Reno joined the ranks of other cities and states taking steps to address the climate crisis when the City Council adopted a resolution last month to lower carbon emissions and prepare the community for extreme weather.
The Sustainability & Climate Action Plan outlines a broad vision for climate adaptation, including an 80 percent reduction of the city’s emissions by 2050, greater urban density and plans to encourage residents to use public transportation and electric vehicles.
A variety of local groups are supportive of the effort, including the Sierra Club and the Chamber of Commerce, both of which were involved in drafting the initiative.
John Scire, professor of political science at the University of Nevada, Reno, says the city’s goals are aggressive but achievable, because the state offers abundant renewable resources like geothermal and solar power.
“For us there’s an economic reason to go into sustainable production, sustainable living and to make the electricity that goes in the electric cars and everything else come from clean energy,” he said.
Scire also noted Nevada currently has to import the fossil fuels it uses to generate power.
Reno’s plan echoes recent sustainability goals set by the state Legislature, which will raise Nevada’s renewable portfolio standard to 50 percent by 2030.
The Truckee Meadows Bicycle Alliance is also in favor of Reno’s plan, especially its emphasis on greater density in urban development, walkable neighborhoods and improvements to bicycle infrastructure.
But TMBA’s chair, John McCann, believes the plan would be stronger if it incentivized more people to ride bikes.
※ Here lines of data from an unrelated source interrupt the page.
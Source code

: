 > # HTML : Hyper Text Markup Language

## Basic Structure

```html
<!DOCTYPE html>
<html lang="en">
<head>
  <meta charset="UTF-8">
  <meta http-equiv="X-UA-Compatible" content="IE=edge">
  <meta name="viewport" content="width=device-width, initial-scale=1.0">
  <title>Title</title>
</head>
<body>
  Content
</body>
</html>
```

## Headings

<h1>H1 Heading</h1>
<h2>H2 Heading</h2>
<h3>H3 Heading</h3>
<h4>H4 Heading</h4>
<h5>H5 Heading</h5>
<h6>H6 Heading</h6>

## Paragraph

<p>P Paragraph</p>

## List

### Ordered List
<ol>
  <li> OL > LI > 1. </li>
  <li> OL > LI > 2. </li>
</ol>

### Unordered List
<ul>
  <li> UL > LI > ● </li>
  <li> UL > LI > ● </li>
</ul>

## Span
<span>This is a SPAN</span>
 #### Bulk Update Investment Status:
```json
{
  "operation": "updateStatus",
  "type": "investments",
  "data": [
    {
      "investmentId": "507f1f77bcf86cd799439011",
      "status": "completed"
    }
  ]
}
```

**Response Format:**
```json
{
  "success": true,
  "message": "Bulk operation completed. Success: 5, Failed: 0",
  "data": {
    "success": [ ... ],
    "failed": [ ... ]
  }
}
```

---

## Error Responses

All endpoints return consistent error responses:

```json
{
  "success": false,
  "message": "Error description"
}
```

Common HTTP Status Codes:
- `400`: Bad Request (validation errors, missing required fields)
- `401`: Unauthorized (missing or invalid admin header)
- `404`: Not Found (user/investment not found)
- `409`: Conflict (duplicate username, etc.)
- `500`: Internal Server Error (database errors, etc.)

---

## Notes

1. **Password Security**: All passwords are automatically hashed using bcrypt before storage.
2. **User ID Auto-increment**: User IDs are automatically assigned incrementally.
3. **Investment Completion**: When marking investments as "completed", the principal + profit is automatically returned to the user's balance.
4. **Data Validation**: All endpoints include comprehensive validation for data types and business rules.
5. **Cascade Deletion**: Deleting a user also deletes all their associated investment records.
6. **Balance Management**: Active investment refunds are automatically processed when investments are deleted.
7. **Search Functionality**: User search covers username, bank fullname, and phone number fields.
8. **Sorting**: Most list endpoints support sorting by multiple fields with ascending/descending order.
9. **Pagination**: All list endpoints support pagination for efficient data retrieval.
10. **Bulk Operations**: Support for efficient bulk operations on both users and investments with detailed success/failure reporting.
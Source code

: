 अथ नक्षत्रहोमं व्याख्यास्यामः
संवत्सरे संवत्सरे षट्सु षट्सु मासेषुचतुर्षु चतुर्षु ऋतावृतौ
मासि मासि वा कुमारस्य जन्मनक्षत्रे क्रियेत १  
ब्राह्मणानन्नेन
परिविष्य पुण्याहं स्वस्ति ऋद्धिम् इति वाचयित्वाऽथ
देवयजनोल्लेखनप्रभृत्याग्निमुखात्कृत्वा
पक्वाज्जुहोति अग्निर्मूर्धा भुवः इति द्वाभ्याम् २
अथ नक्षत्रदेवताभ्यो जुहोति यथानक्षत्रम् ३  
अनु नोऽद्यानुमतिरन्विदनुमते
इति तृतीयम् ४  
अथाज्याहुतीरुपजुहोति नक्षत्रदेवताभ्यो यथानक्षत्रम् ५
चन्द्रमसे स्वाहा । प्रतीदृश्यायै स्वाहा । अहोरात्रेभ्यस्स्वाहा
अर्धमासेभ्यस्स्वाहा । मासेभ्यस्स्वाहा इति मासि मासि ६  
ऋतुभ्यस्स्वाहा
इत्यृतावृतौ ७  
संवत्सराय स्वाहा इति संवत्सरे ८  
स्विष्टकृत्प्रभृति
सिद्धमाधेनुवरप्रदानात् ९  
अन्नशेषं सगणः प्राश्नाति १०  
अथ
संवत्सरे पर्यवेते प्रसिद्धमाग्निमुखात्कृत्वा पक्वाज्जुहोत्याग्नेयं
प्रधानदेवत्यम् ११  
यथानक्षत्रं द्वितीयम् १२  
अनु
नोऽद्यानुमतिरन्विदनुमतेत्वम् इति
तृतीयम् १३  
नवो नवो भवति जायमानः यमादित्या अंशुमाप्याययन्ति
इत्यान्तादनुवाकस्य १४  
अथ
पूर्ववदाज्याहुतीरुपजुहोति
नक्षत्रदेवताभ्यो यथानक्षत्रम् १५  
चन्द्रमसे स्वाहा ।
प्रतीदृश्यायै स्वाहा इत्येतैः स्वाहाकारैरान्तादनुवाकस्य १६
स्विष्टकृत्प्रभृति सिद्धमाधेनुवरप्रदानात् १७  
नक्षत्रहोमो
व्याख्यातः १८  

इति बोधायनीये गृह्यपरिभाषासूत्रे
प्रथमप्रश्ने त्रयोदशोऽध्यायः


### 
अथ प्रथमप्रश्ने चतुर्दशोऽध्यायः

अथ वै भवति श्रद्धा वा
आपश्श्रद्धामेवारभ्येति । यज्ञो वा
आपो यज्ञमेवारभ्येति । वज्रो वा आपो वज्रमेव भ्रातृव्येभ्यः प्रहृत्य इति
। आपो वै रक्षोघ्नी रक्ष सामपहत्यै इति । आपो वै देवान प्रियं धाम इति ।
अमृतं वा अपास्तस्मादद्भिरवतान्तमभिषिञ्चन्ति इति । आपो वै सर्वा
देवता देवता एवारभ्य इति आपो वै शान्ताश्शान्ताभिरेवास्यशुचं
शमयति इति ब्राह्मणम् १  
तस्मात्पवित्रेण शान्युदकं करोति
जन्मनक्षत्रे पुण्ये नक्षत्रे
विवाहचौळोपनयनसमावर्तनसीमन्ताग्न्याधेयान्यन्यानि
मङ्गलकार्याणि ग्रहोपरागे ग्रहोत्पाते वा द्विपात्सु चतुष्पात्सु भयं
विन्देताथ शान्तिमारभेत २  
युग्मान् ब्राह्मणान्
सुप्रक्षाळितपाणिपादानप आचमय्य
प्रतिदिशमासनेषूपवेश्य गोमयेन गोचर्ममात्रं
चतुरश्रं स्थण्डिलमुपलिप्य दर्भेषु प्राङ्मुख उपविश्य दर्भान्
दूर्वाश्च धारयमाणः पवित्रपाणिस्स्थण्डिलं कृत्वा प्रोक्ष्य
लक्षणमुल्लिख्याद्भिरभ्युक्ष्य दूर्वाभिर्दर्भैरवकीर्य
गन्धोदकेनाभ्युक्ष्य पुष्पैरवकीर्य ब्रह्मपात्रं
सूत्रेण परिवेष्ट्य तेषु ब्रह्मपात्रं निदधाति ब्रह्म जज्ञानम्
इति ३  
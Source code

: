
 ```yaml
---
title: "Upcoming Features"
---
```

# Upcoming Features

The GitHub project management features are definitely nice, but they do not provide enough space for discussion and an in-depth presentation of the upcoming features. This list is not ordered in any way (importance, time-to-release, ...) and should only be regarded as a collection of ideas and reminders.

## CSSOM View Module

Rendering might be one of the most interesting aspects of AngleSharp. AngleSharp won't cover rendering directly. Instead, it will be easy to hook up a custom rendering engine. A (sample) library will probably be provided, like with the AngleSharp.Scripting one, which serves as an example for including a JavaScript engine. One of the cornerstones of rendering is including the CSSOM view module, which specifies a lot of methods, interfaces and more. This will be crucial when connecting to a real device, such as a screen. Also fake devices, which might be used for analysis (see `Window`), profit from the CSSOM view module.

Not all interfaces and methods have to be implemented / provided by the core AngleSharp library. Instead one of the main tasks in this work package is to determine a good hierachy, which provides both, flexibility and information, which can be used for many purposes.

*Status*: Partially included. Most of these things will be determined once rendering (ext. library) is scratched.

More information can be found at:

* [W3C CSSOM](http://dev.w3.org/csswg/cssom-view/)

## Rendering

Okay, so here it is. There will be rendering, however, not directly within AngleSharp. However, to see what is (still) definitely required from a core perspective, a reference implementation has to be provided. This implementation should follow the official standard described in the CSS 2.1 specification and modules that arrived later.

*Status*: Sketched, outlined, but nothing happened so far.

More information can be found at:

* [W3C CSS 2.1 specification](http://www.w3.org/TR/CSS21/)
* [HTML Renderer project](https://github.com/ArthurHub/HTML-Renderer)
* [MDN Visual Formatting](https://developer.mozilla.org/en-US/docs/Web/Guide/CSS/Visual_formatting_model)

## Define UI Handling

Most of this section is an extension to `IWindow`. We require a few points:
He suggests simple changes like allowing businesses to replace some of their parking requirements with space for people to lock up their bikes.
“It would be cool if we could allow businesses to replace some of that mandatory car parking with bike parking,” he said. “That would just encourage people to show up on their bike instead of in a car.”
But according to Patrick Donnelly of the Center for Biological Diversity, those efforts alone won’t be enough to avoid severe consequences if the federal government doesn’t address the root causes of climate change. “We need broad systemic change,” he said. “This is no substitute for stopping fracking.”
The next phase of the Sustainability & Climate Action Plan will be to make an inventory of greenhouse gas emissions from government activities and the community at large.